**BRIEF**:
Scan the records for the word "could". Copy each line that includes it.

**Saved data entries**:
.....

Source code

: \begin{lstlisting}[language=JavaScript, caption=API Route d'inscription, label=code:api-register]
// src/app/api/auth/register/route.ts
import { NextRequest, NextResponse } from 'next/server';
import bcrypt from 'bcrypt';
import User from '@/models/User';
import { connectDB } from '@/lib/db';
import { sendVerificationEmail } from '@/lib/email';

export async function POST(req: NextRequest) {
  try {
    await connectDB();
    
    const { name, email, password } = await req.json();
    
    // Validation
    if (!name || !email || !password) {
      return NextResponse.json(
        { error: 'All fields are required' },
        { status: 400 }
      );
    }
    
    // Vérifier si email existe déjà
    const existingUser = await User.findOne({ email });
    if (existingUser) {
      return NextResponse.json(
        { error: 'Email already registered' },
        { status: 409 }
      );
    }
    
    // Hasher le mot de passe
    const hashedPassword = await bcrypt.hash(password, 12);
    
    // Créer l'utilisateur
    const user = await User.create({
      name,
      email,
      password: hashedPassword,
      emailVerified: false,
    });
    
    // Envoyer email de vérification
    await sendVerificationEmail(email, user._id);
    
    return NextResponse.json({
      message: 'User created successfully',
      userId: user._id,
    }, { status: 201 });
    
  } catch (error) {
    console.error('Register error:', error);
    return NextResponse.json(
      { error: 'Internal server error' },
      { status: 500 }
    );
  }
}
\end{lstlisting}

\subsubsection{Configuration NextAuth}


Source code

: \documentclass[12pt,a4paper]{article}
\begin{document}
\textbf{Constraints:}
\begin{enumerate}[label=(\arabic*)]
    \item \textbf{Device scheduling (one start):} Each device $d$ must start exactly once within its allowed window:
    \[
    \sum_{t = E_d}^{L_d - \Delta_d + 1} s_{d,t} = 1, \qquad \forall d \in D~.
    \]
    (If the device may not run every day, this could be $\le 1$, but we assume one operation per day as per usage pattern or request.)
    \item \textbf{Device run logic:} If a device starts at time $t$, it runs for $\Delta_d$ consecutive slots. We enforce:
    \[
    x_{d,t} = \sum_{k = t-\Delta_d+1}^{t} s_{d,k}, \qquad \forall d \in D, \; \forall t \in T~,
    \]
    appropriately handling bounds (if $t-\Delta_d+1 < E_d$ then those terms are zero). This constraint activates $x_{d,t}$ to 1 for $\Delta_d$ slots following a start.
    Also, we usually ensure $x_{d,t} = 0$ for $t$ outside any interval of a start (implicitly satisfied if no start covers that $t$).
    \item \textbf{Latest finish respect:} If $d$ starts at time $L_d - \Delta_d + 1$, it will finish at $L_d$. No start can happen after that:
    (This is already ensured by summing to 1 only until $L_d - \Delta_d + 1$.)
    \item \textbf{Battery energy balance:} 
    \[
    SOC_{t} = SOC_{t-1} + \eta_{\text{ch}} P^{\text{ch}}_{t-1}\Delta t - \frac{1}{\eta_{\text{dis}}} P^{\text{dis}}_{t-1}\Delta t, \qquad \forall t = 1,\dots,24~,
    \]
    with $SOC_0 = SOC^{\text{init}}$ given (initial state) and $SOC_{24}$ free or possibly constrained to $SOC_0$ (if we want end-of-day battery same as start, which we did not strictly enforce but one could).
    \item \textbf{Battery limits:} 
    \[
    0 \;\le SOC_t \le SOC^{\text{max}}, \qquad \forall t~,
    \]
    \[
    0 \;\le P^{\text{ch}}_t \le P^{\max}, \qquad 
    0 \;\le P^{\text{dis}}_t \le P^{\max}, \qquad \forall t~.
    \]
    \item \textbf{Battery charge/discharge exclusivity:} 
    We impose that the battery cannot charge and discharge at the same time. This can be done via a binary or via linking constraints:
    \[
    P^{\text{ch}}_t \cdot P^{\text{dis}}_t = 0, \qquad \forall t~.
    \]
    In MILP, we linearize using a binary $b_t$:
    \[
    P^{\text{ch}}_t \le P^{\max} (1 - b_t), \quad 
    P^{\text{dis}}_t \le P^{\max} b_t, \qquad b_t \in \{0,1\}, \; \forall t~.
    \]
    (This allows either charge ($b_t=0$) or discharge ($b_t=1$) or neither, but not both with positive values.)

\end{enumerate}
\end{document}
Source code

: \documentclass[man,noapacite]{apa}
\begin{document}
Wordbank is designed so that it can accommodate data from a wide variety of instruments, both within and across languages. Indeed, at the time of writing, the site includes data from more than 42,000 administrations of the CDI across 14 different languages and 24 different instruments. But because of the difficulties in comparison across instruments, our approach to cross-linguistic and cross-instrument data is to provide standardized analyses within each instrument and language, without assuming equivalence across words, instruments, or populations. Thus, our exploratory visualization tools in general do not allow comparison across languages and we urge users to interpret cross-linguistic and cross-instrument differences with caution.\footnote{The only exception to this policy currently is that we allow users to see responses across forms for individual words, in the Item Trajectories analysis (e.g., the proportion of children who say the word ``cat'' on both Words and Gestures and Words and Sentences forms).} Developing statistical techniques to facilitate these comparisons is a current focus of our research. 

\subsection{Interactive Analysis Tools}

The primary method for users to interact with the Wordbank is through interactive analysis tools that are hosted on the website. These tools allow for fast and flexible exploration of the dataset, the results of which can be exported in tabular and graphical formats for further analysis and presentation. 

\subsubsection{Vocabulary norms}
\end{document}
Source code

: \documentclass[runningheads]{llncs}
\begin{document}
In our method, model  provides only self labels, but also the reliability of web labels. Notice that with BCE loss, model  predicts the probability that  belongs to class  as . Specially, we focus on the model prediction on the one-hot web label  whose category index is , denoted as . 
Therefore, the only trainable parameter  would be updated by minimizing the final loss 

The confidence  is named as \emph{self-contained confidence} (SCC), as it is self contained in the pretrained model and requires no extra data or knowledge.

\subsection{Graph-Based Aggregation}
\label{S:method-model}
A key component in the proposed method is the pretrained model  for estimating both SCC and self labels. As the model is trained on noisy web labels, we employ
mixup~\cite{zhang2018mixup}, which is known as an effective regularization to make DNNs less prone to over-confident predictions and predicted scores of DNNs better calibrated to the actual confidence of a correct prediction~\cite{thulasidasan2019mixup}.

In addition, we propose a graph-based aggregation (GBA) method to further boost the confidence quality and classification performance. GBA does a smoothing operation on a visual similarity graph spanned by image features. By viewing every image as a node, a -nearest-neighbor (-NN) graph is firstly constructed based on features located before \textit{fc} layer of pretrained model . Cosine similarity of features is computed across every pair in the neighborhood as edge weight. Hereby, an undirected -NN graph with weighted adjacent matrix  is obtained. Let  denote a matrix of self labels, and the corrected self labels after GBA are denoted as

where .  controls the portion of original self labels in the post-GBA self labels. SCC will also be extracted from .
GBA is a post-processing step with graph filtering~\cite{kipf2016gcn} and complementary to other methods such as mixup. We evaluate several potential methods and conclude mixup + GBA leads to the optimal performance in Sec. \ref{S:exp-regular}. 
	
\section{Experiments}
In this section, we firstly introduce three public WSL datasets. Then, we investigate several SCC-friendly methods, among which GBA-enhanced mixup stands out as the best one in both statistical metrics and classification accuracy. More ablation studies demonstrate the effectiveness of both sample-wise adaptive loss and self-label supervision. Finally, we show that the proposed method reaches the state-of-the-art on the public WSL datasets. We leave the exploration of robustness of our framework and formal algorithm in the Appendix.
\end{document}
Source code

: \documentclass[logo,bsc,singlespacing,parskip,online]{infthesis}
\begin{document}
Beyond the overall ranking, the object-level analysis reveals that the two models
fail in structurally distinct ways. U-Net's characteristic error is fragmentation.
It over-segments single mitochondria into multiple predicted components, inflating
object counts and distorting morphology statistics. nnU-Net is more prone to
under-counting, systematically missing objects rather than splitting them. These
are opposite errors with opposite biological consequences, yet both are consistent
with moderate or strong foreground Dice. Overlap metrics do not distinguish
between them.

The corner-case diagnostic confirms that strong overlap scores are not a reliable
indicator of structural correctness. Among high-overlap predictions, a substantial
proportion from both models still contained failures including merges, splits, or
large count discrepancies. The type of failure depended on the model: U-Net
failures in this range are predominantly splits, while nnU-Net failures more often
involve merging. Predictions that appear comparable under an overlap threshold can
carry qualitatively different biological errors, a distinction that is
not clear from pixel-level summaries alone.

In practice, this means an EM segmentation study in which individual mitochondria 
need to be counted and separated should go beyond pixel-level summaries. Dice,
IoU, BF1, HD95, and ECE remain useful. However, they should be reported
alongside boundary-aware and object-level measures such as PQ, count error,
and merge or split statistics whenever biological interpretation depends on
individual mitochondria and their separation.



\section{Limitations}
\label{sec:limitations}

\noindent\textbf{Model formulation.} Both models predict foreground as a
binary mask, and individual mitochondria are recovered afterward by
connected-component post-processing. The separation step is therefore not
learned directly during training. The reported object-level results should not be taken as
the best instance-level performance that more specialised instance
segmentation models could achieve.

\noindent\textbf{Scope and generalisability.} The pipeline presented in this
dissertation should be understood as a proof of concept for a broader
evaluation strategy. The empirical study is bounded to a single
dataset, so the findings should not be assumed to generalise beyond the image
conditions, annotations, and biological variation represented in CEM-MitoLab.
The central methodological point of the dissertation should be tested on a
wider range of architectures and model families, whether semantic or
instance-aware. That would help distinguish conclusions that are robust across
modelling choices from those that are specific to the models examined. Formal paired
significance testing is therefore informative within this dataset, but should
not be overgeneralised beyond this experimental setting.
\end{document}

.....

**SOLVED EXERCISE**:
    (If the device may not run every day, this could be $\le 1$, but we assume one operation per day as per usage pattern or request.)
    with $SOC_0 = SOC^{\text{init}}$ given (initial state) and $SOC_{24}$ free or possibly constrained to $SOC_0$ (if we want end-of-day battery same as start, which we did not strictly enforce but one could).
segmentation models could achieve.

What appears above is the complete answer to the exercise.